WHAT YOU NEED TO DO
How many lines in the records below contain the word "data"? Reply with that number only.

PROVIDED RECORDS
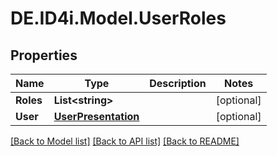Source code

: # DE.ID4i.Model.UserRoles
## Properties

Name | Type | Description | Notes
------------ | ------------- | ------------- | -------------
**Roles** | **List&lt;string&gt;** |  | [optional] 
**User** | [**UserPresentation**](UserPresentation.md) |  | [optional] 

[[Back to Model list]](../README.md#documentation-for-models) [[Back to API list]](../README.md#documentation-for-api-endpoints) [[Back to README]](../README.md)

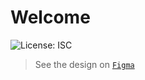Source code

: # Welcome

![License: ISC](https://img.shields.io/github/license/piouson/piouson.github.io)

> See the design on [`Figma`](https://www.figma.com/file/LxsszimuCOwyqd3U7IEyxb/piouson.github.io?node-id=0%3A1)
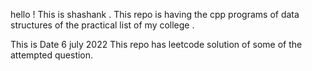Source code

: hello ! This is shashank . This repo is having the cpp programs of data structures of the practical list of my college .

                                  
This is Date 6 july 2022 
This repo has leetcode solution of some of the attempted question.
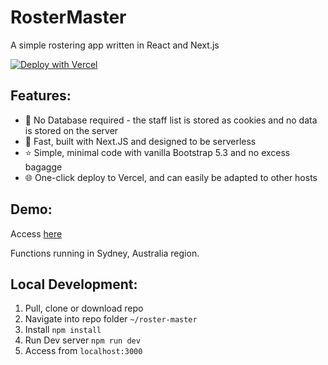 # RosterMaster
A simple rostering app written in React and Next.js

[![Deploy with Vercel](https://vercel.com/button)](https://vercel.com/new/clone?repository-url=https%3A%2F%2Fgithub.com%2Fdeclan-wade%2Froster-master)

## Features:
- 🍪 No Database required - the staff list is stored as cookies and no data is stored on the server
- 🚀 Fast, built with Next.JS and designed to be serverless
- ⭐ Simple, minimal code with vanilla Bootstrap 5.3 and no excess bagagge
- 🌐 One-click deploy to Vercel, and can easily be adapted to other hosts 

## Demo:
Access [here](https://roster-master.vercel.app/)

Functions running in Sydney, Australia region.

## Local Development:
1. Pull, clone or download repo
2. Navigate into repo folder `~/roster-master`
3. Install `npm install`
4. Run Dev server `npm run dev`
5. Access from `localhost:3000`
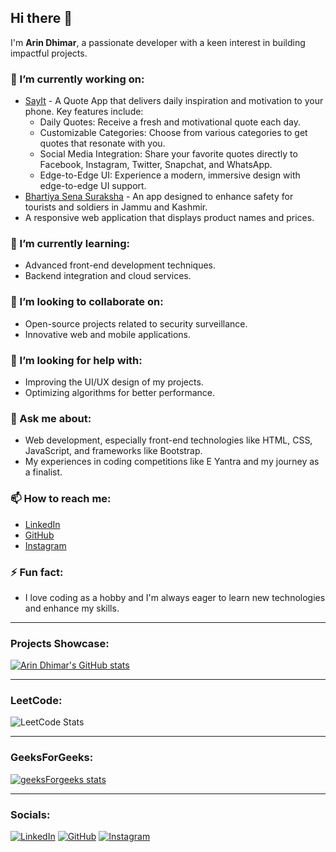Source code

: ## Hi there 👋

I'm **Arin Dhimar**, a passionate developer with a keen interest in building impactful projects.

### 🔭 I’m currently working on:
- [SayIt](https://github.com/arindhimar/SayIt) - A Quote App that delivers daily inspiration and motivation to your phone. Key features include:
  - Daily Quotes: Receive a fresh and motivational quote each day.
  - Customizable Categories: Choose from various categories to get quotes that resonate with you.
  - Social Media Integration: Share your favorite quotes directly to Facebook, Instagram, Twitter, Snapchat, and WhatsApp.
  - Edge-to-Edge UI: Experience a modern, immersive design with edge-to-edge UI support.
- [Bhartiya Sena Suraksha](https://github.com/arindhimar/bhartiya-sena-suraksha) - An app designed to enhance safety for tourists and soldiers in Jammu and Kashmir.
- A responsive web application that displays product names and prices.

### 🌱 I’m currently learning:
- Advanced front-end development techniques.
- Backend integration and cloud services.

### 👯 I’m looking to collaborate on:
- Open-source projects related to security surveillance.
- Innovative web and mobile applications.

### 🤔 I’m looking for help with:
- Improving the UI/UX design of my projects.
- Optimizing algorithms for better performance.

### 💬 Ask me about:
- Web development, especially front-end technologies like HTML, CSS, JavaScript, and frameworks like Bootstrap.
- My experiences in coding competitions like E Yantra and my journey as a finalist.

### 📫 How to reach me:
- [LinkedIn](https://www.linkedin.com/in/arin-dhimar/)
- [GitHub](https://github.com/arindhimar)
- [Instagram](https://www.instagram.com/arin_dhimar_/)

### ⚡ Fun fact:
- I love coding as a hobby and I'm always eager to learn new technologies and enhance my skills.

---

### Projects Showcase:
[![Arin Dhimar's GitHub stats](https://github-readme-stats.vercel.app/api?username=arindhimar&show_icons=true&theme=radical)](https://github.com/arindhimar)

---

### LeetCode:
![LeetCode Stats](https://leetcard.jacoblin.cool/arin_dhimar?theme=nord&font=Exo)

---

### GeeksForGeeks:
[![geeksForgeeks stats](https://geeks-for-geeks-stats-api.vercel.app/?userName=arindhimar)](https://www.geeksforgeeks.org/user/arindhimar/)

---

### Socials:
[![LinkedIn](https://img.shields.io/badge/LinkedIn-blue?style=flat-square&logo=linkedin)](https://www.linkedin.com/in/arin-dhimar/)
[![GitHub](https://img.shields.io/badge/GitHub-black?style=flat-square&logo=github)](https://github.com/arindhimar)
[![Instagram](https://img.shields.io/badge/Instagram-red?style=flat-square&logo=instagram)](https://www.instagram.com/arin_dhimar_/)
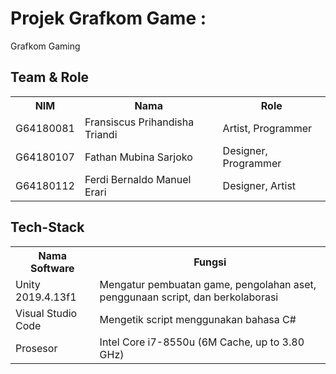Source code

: # Projek Grafkom Game :
Grafkom Gaming

## Team & Role
<table>
  <th>
    NIM
  </th>
  <th>
    Nama
  </th>
  <th>
    Role
  </th>
  <tr>
    <td>
      G64180081
    </td>
    <td>
      Fransiscus Prihandisha Triandi
    </td>
    <td>
      Artist, Programmer
  </tr>
  <tr>
    <td>
      G64180107
    </td>
    <td>
      Fathan Mubina Sarjoko
    </td>
    <td>
      Designer, Programmer
    </tr>
    <tr>
      <td>
      G64180112
    </td>
    <td>
    	Ferdi Bernaldo Manuel Erari
    </td>
    <td>
      Designer, Artist
</table>

## Tech-Stack
<table>
  <th>
    Nama Software
  </th>
  <th>
    Fungsi
  </th>
  <tr>
    <td>
      Unity 2019.4.13f1
    </td>
    <td>
      Mengatur pembuatan game, pengolahan aset, penggunaan script, dan berkolaborasi
    </td>
  </tr>
  <tr>
    <td>
      Visual Studio Code
    </td>
    <td>
      Mengetik script menggunakan bahasa C#
    </td>
    </tr>
    <tr>
      <td>
      Prosesor
    </td>
    <td>
    	Intel Core i7-8550u (6M Cache, up to 3.80 GHz)
    </td>
</table>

RESULT OF THIS TASK
2